Hash Tables
Store key/values based on hashing the key into another value, ideally evenly distributed across the size of the hash table.
Basic implementation (Java)
Notes:
- Hash function is very weak
- Uses open addressing technique for collision resolution
- Does not handle resizing
- Does not handle manipulations on full hash table
class HashTable<T> {
private T[] values;
private int[] keys;
private int size;
public HashTable(int size) {
values = new T[size];
keys = new Integer[size];
for(int i = 0; i < size; i++){
values[i] = null;
}
}
public void put(int key, T value){
int spot = findSpot(key);
values[spot] = value;
keys[spot] = key;
}
public T find(int key) {
int spot = findSpot(key);
return values[spot]; // will be null if not set
}
private int findSpot(int key){
int hashIndex = hash(key);
while(values[hashIndex] != null && key[hashIndex] != key){
hashIndex = hash(hashIndex + 1);
}
return hashIndex;
}
private int hash(int key) {
return key % size;
}
}
Choosing a Hash Function
TODO: fill me out
Collision Resolution
Separate Chaining
Separate chaining keeps each bucket independent, and maintains a list of the elements that have been hashed to the bucket.
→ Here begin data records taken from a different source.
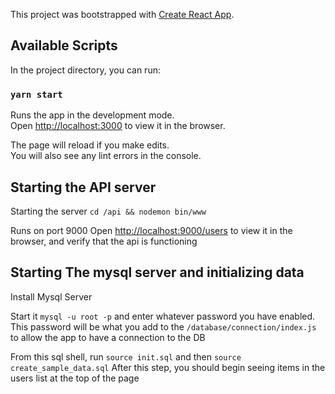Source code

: This project was bootstrapped with [Create React App](https://github.com/facebook/create-react-app).

## Available Scripts

In the project directory, you can run:

### `yarn start`

Runs the app in the development mode.<br />
Open [http://localhost:3000](http://localhost:3000) to view it in the browser.

The page will reload if you make edits.<br />
You will also see any lint errors in the console.

## Starting the API server

Starting the server
`cd /api && nodemon bin/www`

Runs on port 9000
Open [http://localhost:9000/users](http://localhost:9000/users) to view it in the browser, and verify that the api is functioning

## Starting The mysql server and initializing data

Install Mysql Server

Start it
`mysql -u root -p`
and enter whatever password you have enabled. This password will be what you add to the `/database/connection/index.js` to allow the app to have a connection to the DB

From this sql shell, run
`source init.sql` and then `source create_sample_data.sql`
After this step, you should begin seeing items in the users list at the top of the page
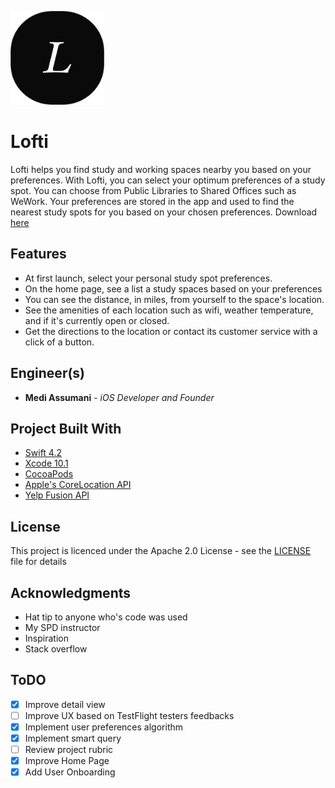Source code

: <img src= "Screenshots/img1.png" width = 150 height = 150></img>

# Lofti

Lofti helps you find study and working spaces nearby you based on your preferences. With Lofti, you can select your optimum preferences of a study spot. You can choose from Public Libraries to Shared Offices such as WeWork. Your preferences are stored in the app and used to find the nearest study spots for you based on your chosen preferences. Download <a href="https://itunes.apple.com/us/app/lofti-study-space-finder/id1446711696?mt=8">here</a> 

## Features

*  At first launch, select your personal study spot preferences.
* On the home page, see a list a study spaces based on your preferences
* You can see the distance, in miles, from yourself to the space's location.
* See the amenities of each location such as wifi, weather temperature, and if it's currently open or closed.
* Get the directions to the location or contact its customer service with a click of a button.
## Engineer(s)

* **Medi Assumani** - *iOS Developer and Founder*

## Project Built With

* [Swift 4.2](https://developer.apple.com/swift/)
* [Xcode 10.1](https://developer.apple.com/xcode/)
* [CocoaPods](https://guides.cocoapods.org/terminal/commands.html)
* [Apple's CoreLocation API](https://developer.apple.com/documentation/corelocation)
* [Yelp Fusion API](https://www.yelp.com/developers/documentation/v3)

## License

This project is licenced under the Apache 2.0 License - see the <a href="https://github.com/MediBoss/Lofti/blob/master/LICENSE">LICENSE</a> file for details

## Acknowledgments

* Hat tip to anyone who's code was used
* My SPD instructor
* Inspiration
* Stack overflow

## ToDO

- [x] Improve detail view 
- [ ] Improve UX based on TestFlight testers feedbacks
- [x] Implement user preferences algorithm
- [x] Implement smart query
- [ ] Review project rubric
- [x] Improve Home Page
- [x] Add User Onboarding
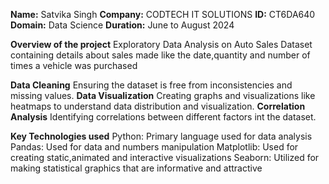 **Name:** Satvika Singh
**Company:** CODTECH IT SOLUTIONS
**ID:** CT6DA640
**Domain:** Data Science
**Duration:** June to August 2024

**Overview of the project**
Exploratory Data Analysis on Auto Sales Dataset containing details about sales made like the date,quantity and number of times a vehicle was purchased

**Data Cleaning** Ensuring the dataset is free from inconsistencies and missing values.
**Data Visualization** Creating graphs and visualizations like heatmaps to understand data distribution and visualization.
**Correlation Analysis** Identifying correlations between different factors int the dataset.

**Key Technologies used**
Python: Primary language used for data analysis
Pandas: Used for data and numbers manipulation
Matplotlib: Used for creating static,animated and interactive visualizations
Seaborn: Utilized for making statistical graphics that are informative and attractive

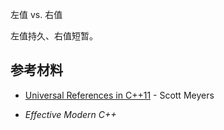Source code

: 
左值 vs. 右值

左值持久、右值短暂。

## 参考材料

* [Universal References in C++11](https://isocpp.org/blog/2012/11/universal-references-in-c11-scott-meyers) - Scott Meyers

* _Effective Modern C++_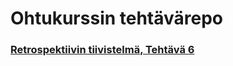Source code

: # Ohtukurssin tehtävärepo

### [Retrospektiivin tiivistelmä, Tehtävä 6](https://github.com/ShootingStar91/ohtu-tehtavat/blob/main/retro.md)

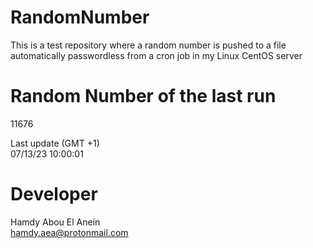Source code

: # RandomNumber    
This is a test repository where a random number is pushed to a file automatically passwordless from a cron job in my Linux CentOS server    
# Random Number of the last run   
11676
      
Last update (GMT +1)    
07/13/23 10:00:01
# Developer    
Hamdy Abou El Anein   
hamdy.aea@protonmail.com
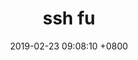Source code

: ---
layout: post
title: "ssh fu"
title2: "new post"
date: 2019-02-23 09:08:10  +0800
source: ""
fileName: "012355"
lang: "zh_CN"
published: true
---
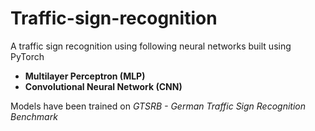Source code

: # Traffic-sign-recognition

A traffic sign recognition using following neural networks built using PyTorch

- **Multilayer Perceptron (MLP)**
- **Convolutional Neural Network (CNN)**

Models have been trained on *GTSRB - German Traffic Sign Recognition Benchmark*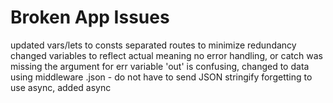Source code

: # Broken App Issues
updated vars/lets to consts
separated routes to minimize redundancy
changed variables to reflect actual meaning
no error handling, or catch was missing the argument for err
variable 'out' is confusing, changed to data
using middleware .json - do not have to send JSON stringify
forgetting to use async, added async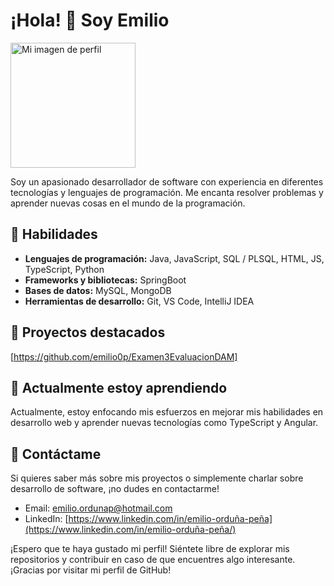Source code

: # ¡Hola! 👋 Soy Emilio

[<img src="https://avatars.githubusercontent.com/u/118686654?v=4" alt="Mi imagen de perfil" width="200px" />](https://mi-url-de-perfil.github.io)

Soy un apasionado desarrollador de software con experiencia en diferentes tecnologías y lenguajes de programación. Me encanta resolver problemas y aprender nuevas cosas en el mundo de la programación.

## 🚀 Habilidades

- **Lenguajes de programación:** Java, JavaScript, SQL / PLSQL, HTML, JS, TypeScript, Python
- **Frameworks y bibliotecas:** SpringBoot
- **Bases de datos:** MySQL, MongoDB
- **Herramientas de desarrollo:** Git, VS Code, IntelliJ IDEA

## 🔭 Proyectos destacados
[https://github.com/emilio0p/Examen3EvaluacionDAM]

## 🌱 Actualmente estoy aprendiendo

Actualmente, estoy enfocando mis esfuerzos en mejorar mis habilidades en desarrollo web y aprender nuevas tecnologías como TypeScript y Angular.

## 💬 Contáctame

Si quieres saber más sobre mis proyectos o simplemente charlar sobre desarrollo de software, ¡no dudes en contactarme!

- Email: emilio.ordunap@hotmail.com
- LinkedIn: [https://www.linkedin.com/in/emilio-orduña-peña](https://www.linkedin.com/in/emilio-orduña-peña/)

¡Espero que te haya gustado mi perfil! Siéntete libre de explorar mis repositorios y contribuir en caso de que encuentres algo interesante. ¡Gracias por visitar mi perfil de GitHub!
Oftentimes, a linked list is used. A variation of this includes the first value for the linked list in the bucket along with a pointer to the rest of the list.
Open Addressing
With open addressing, each bucket holds only one element. If keys match, then the hash table generates a new index to try, until an empty bucket is found.
- Linear probing: interval between probes is fixed (e.g. increase index by 1)
- Quadratic probing: intervals between probes is increased by successive values of quadratic polynomial (e.g. attempt x increases x-1 by 4x^3 + 2x^2 + 5x + 5)
- Double hashing: interval between probes is computed by another hash function
Which is better?
Open addressing is better when records are small, and load factor is low. Separate chaining is better when records are large (as space is only allocated for pointers to elements), or if load factor is higher (since less attempts to find an empty bucket)